Novel Agentic Risk Factors (from the official AP2 risk factor table)
| Risk Factor | Description |
|---|---|
| User asynchronicity | User may not be present during the entire transaction journey |
| Delegated trust | Agents initiate transactions on behalf of users |
| Mandate-merchant matching | Verifying the purchase matches the authorized intent |
| Temporal gaps | Time between token generation and payment execution |
| Indirect trust establishment | CP and Merchant may not have a direct trust relationship |
| Agent identity verification | Verifying the agent is who it claims to be |
Additional AI-Specific Risks (not from the official AP2 risk factor table)

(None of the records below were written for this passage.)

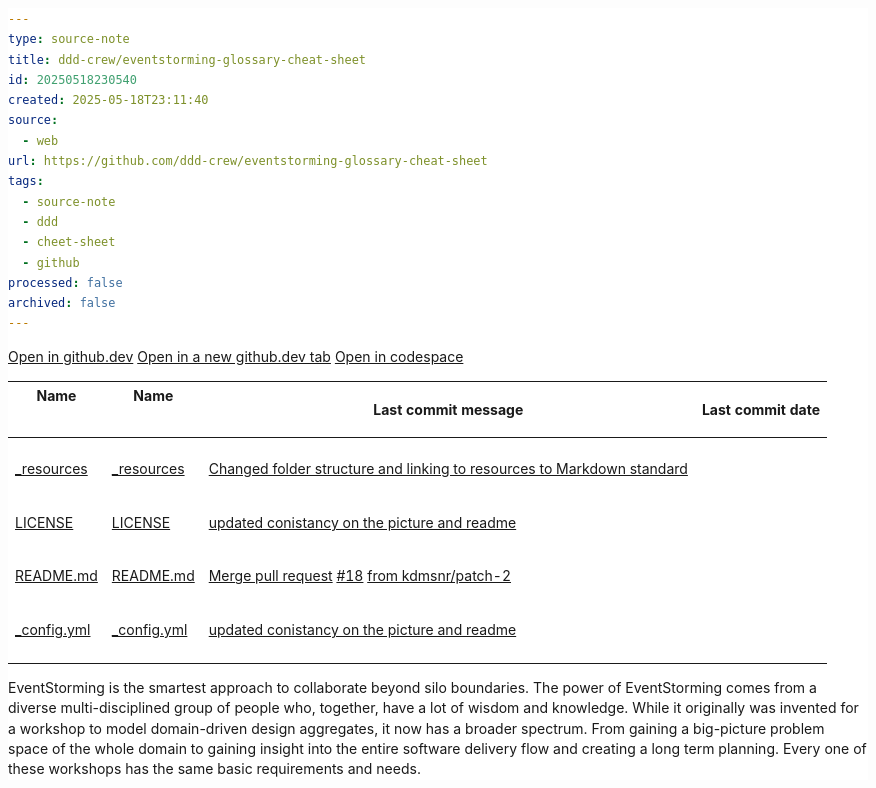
 ```yaml
---
type: source-note
title: ddd-crew/eventstorming-glossary-cheat-sheet
id: 20250518230540
created: 2025-05-18T23:11:40
source:
  - web
url: https://github.com/ddd-crew/eventstorming-glossary-cheat-sheet
tags:
  - source-note
  - ddd
  - cheet-sheet
  - github
processed: false
archived: false
---
```

[Open in github.dev](https://github.dev/) [Open in a new github.dev tab](https://github.dev/) [Open in codespace](https://github.com/codespaces/new/ddd-crew/eventstorming-glossary-cheat-sheet?resume=1)

<table><thead><tr><th colspan="2"><span>Name</span></th><th colspan="1"><span>Name</span></th><th><p><span>Last commit message</span></p></th><th colspan="1"><p><span>Last commit date</span></p></th></tr></thead><tbody><tr><td colspan="3"></td></tr><tr><td colspan="2"><p><a href="https://github.com/ddd-crew/eventstorming-glossary-cheat-sheet/tree/master/_resources">_resources</a></p></td><td colspan="1"><p><a href="https://github.com/ddd-crew/eventstorming-glossary-cheat-sheet/tree/master/_resources">_resources</a></p></td><td><p><a href="https://github.com/ddd-crew/eventstorming-glossary-cheat-sheet/commit/95c0c03513d411ff82a668eeec19c145508eba4e">Changed folder structure and linking to resources to Markdown standard</a></p></td><td></td></tr><tr><td colspan="2"><p><a href="https://github.com/ddd-crew/eventstorming-glossary-cheat-sheet/blob/master/LICENSE">LICENSE</a></p></td><td colspan="1"><p><a href="https://github.com/ddd-crew/eventstorming-glossary-cheat-sheet/blob/master/LICENSE">LICENSE</a></p></td><td><p><a href="https://github.com/ddd-crew/eventstorming-glossary-cheat-sheet/commit/66e25531a500843ab5cbbbf6431d12550b22ff1a">updated conistancy on the picture and readme</a></p></td><td></td></tr><tr><td colspan="2"><p><a href="https://github.com/ddd-crew/eventstorming-glossary-cheat-sheet/blob/master/README.md">README.md</a></p></td><td colspan="1"><p><a href="https://github.com/ddd-crew/eventstorming-glossary-cheat-sheet/blob/master/README.md">README.md</a></p></td><td><p><a href="https://github.com/ddd-crew/eventstorming-glossary-cheat-sheet/commit/1b64efcc125f68a4db40283505cc501793b659cc">Merge pull request</a> <a href="https://github.com/ddd-crew/eventstorming-glossary-cheat-sheet/pull/18">#18</a> <a href="https://github.com/ddd-crew/eventstorming-glossary-cheat-sheet/commit/1b64efcc125f68a4db40283505cc501793b659cc">from kdmsnr/patch-2</a></p></td><td></td></tr><tr><td colspan="2"><p><a href="https://github.com/ddd-crew/eventstorming-glossary-cheat-sheet/blob/master/_config.yml">_config.yml</a></p></td><td colspan="1"><p><a href="https://github.com/ddd-crew/eventstorming-glossary-cheat-sheet/blob/master/_config.yml">_config.yml</a></p></td><td><p><a href="https://github.com/ddd-crew/eventstorming-glossary-cheat-sheet/commit/66e25531a500843ab5cbbbf6431d12550b22ff1a">updated conistancy on the picture and readme</a></p></td><td></td></tr><tr><td colspan="3"></td></tr></tbody></table>

EventStorming is the smartest approach to collaborate beyond silo boundaries. The power of EventStorming comes from a diverse multi-disciplined group of people who, together, have a lot of wisdom and knowledge. While it originally was invented for a workshop to model domain-driven design aggregates, it now has a broader spectrum. From gaining a big-picture problem space of the whole domain to gaining insight into the entire software delivery flow and creating a long term planning. Every one of these workshops has the same basic requirements and needs.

The following are additional AI-specific risk considerations relevant to agentic commerce implementations, but they are not part of the official AP2 specification's novel risk factor table:
| Risk Factor | Description |
|---|---|
| Agent hallucination | AI agent may misinterpret user intent |
| Prompt injection | Malicious inputs that manipulate agent behavior |
Risk Payload
The risk payload is an open-ended field structure in V0.1:
- Intentionally flexible for industry-specific risk signals
- Allows Credentials Providers, Merchants, and Networks to pass custom risk data
- Each actor contributes their own risk assessment signals
- The payload travels with the mandate through the transaction flow
Risk Assessment by Role
Shopping Agent
- Quality of intent capture (how clearly the user expressed their intent)

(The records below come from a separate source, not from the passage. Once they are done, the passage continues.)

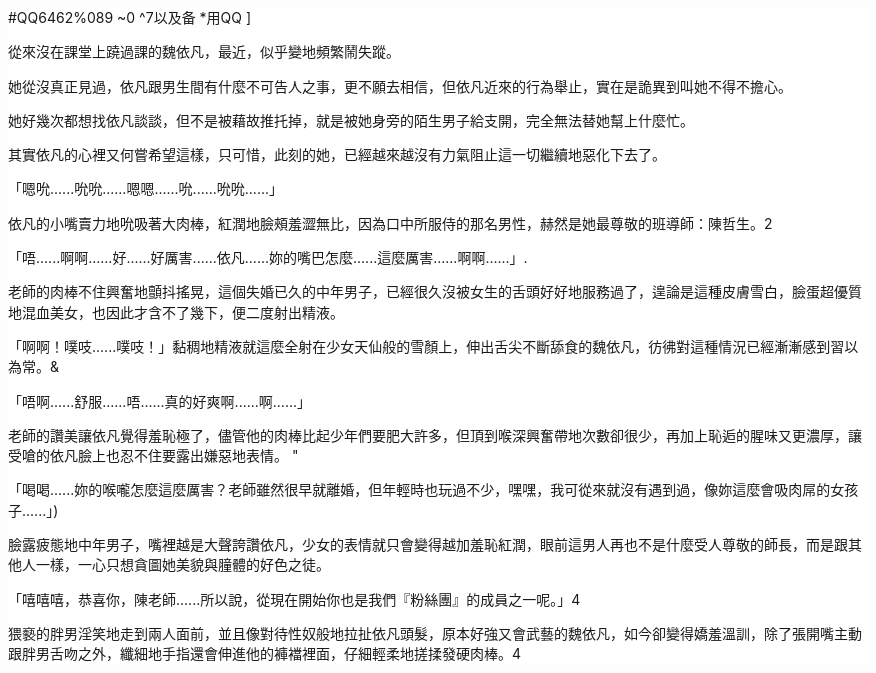 
  #QQ6462%089 ~0 ^7以及备 *用QQ ]



從來沒在課堂上蹺過課的魏依凡，最近，似乎變地頻繁鬧失蹤。





她從沒真正見過，依凡跟男生間有什麼不可告人之事，更不願去相信，但依凡近來的行為舉止，實在是詭異到叫她不得不擔心。



她好幾次都想找依凡談談，但不是被藉故推托掉，就是被她身旁的陌生男子給支開，完全無法替她幫上什麼忙。



其實依凡的心裡又何嘗希望這樣，只可惜，此刻的她，已經越來越沒有力氣阻止這一切繼續地惡化下去了。



「嗯吮......吮吮......嗯嗯......吮......吮吮......」





依凡的小嘴賣力地吮吸著大肉棒，紅潤地臉頰羞澀無比，因為口中所服侍的那名男性，赫然是她最尊敬的班導師：陳哲生。2



「唔......啊啊......好......好厲害......依凡......妳的嘴巴怎麼......這麼厲害......啊啊......」.





老師的肉棒不住興奮地顫抖搖晃，這個失婚已久的中年男子，已經很久沒被女生的舌頭好好地服務過了，遑論是這種皮膚雪白，臉蛋超優質地混血美女，也因此才含不了幾下，便二度射出精液。





「啊啊！噗吱......噗吱！」黏稠地精液就這麼全射在少女天仙般的雪顏上，伸出舌尖不斷舔食的魏依凡，彷彿對這種情況已經漸漸感到習以為常。&





「唔啊......舒服......唔......真的好爽啊......啊......」





老師的讚美讓依凡覺得羞恥極了，儘管他的肉棒比起少年們要肥大許多，但頂到喉深興奮帶地次數卻很少，再加上恥逅的腥味又更濃厚，讓受嗆的依凡臉上也忍不住要露出嫌惡地表情。 "



「喝喝......妳的喉嚨怎麼這麼厲害？老師雖然很早就離婚，但年輕時也玩過不少，嘿嘿，我可從來就沒有遇到過，像妳這麼會吸肉屌的女孩子......」)



臉露疲態地中年男子，嘴裡越是大聲誇讚依凡，少女的表情就只會變得越加羞恥紅潤，眼前這男人再也不是什麼受人尊敬的師長，而是跟其他人一樣，一心只想貪圖她美貌與膧體的好色之徒。





「嘻嘻嘻，恭喜你，陳老師......所以說，從現在開始你也是我們『粉絲團』的成員之一呢。」4



猥褻的胖男淫笑地走到兩人面前，並且像對待性奴般地拉扯依凡頭髮，原本好強又會武藝的魏依凡，如今卻變得嬌羞溫訓，除了張開嘴主動跟胖男舌吻之外，纖細地手指還會伸進他的褲襠裡面，仔細輕柔地搓揉發硬肉棒。4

- Session authentication strength
- User behavioral signals
Credentials Provider
- Payment method risk level
- User account history
- Device trust score
- Previous transaction patterns
Merchant
- Order anomaly detection
- Intent-to-cart matching confidence
- Fulfillment risk assessment
Network/Issuer
- Card risk signals (fraud patterns, velocity checks)
- 3DS challenge decisions
- Authorization risk scoring
- AI involvement context (from Payment Mandate)
Trust Establishment
AP2 defines trust establishment phases:
Short-term (V0.1):
- Manually curated allowlists per entity
- Known partner relationships
- Pre-configured trust
Long-term (future):
- Real-time trust via HTTPS certificate validation
- DNS ownership verification
- mTLS (mutual TLS) for strong identity
- API key exchange
- Identity assertions in A2A/MCP protocols
- Agent reputation systems
Dispute Risk Assessment
For dispute resolution, risk signals help determine accountability:
- Strong user authentication → lower risk of ATO (account takeover)

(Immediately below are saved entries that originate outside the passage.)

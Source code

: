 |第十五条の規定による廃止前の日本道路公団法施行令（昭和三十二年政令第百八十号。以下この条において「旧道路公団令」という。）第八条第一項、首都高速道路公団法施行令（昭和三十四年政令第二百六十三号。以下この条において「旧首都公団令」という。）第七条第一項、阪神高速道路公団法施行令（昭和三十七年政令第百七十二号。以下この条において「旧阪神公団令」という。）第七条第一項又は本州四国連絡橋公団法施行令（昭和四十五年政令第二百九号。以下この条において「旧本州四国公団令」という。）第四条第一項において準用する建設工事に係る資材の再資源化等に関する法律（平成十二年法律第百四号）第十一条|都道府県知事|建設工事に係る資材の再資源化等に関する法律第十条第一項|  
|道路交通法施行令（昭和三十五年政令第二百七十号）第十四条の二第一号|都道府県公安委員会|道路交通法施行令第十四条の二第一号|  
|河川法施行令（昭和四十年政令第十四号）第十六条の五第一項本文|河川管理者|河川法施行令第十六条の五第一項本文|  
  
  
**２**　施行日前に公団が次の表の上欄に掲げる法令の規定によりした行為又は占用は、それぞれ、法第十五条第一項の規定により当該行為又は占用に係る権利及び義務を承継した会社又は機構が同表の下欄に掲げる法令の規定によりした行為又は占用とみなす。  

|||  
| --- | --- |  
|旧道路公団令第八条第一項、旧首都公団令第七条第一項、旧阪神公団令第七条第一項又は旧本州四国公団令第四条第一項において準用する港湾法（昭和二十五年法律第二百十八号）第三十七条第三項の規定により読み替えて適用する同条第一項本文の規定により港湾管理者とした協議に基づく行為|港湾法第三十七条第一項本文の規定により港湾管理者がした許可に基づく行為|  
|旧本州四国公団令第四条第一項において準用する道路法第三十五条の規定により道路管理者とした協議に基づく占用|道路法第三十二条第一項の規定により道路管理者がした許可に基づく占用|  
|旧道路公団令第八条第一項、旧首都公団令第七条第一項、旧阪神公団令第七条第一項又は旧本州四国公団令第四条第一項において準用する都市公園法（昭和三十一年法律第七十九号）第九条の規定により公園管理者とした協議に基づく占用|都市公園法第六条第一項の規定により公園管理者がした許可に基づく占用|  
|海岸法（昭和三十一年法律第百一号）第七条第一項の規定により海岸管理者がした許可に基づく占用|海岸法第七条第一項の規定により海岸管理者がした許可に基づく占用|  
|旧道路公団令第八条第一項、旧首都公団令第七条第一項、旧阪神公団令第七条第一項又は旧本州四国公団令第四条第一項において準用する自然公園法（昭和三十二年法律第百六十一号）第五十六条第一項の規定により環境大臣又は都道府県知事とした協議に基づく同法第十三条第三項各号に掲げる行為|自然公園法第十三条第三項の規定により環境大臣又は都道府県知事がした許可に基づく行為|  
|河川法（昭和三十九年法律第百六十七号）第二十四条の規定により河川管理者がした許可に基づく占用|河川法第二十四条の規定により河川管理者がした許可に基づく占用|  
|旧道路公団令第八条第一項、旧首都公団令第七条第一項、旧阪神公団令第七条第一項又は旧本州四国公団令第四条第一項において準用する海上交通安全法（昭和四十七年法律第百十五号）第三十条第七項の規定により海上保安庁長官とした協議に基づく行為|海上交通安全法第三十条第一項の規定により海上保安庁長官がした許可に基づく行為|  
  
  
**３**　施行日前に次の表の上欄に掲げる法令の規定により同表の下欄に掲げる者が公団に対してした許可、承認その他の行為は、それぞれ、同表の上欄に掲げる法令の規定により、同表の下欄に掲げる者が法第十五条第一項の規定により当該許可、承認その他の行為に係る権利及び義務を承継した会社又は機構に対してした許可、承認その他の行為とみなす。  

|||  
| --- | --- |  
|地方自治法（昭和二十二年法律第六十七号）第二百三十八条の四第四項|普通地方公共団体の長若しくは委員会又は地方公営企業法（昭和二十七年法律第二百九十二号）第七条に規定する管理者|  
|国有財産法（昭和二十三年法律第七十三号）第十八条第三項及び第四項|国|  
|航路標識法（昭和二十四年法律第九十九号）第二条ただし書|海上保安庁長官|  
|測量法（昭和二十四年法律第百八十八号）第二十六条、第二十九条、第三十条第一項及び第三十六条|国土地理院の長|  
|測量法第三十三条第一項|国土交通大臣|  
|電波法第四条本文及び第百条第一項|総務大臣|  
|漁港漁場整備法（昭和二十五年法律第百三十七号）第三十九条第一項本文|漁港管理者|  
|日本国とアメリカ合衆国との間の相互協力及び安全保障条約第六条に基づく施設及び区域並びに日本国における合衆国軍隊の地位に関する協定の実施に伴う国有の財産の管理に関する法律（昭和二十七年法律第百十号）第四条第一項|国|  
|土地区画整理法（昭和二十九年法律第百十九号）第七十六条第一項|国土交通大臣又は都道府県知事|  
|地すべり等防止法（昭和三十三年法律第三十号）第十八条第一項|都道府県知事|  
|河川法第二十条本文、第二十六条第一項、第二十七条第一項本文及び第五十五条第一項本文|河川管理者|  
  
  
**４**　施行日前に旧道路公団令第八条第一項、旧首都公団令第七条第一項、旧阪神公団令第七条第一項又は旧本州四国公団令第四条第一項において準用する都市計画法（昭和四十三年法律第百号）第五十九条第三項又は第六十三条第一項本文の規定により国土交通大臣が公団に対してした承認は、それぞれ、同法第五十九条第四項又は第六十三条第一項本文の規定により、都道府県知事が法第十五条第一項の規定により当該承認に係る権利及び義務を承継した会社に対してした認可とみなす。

- Clear Intent Mandate → lower risk of agent mispick
- Valid merchant signature → merchant committed to terms
- Matching mandate vs delivery → no fulfillment fraud
Best Practices
- Include as many risk signals as available — more data helps better assessment
- Don't rely solely on LLM output for risk signals — use deterministic checks
- Validate agent identity cryptographically, not just by self-declaration
- Monitor for prompt injection in shopping intent
- Track temporal gaps between intent capture and payment
- Build risk scoring models specific to agentic transactions
- Log all risk signals for post-transaction analysis
- Implement anomaly detection for unusual agent behavior patterns
- Update risk models as agentic commerce patterns emerge
Fetch the specification for exact risk payload structure, supported signal types, and risk assessment requirements before implementing.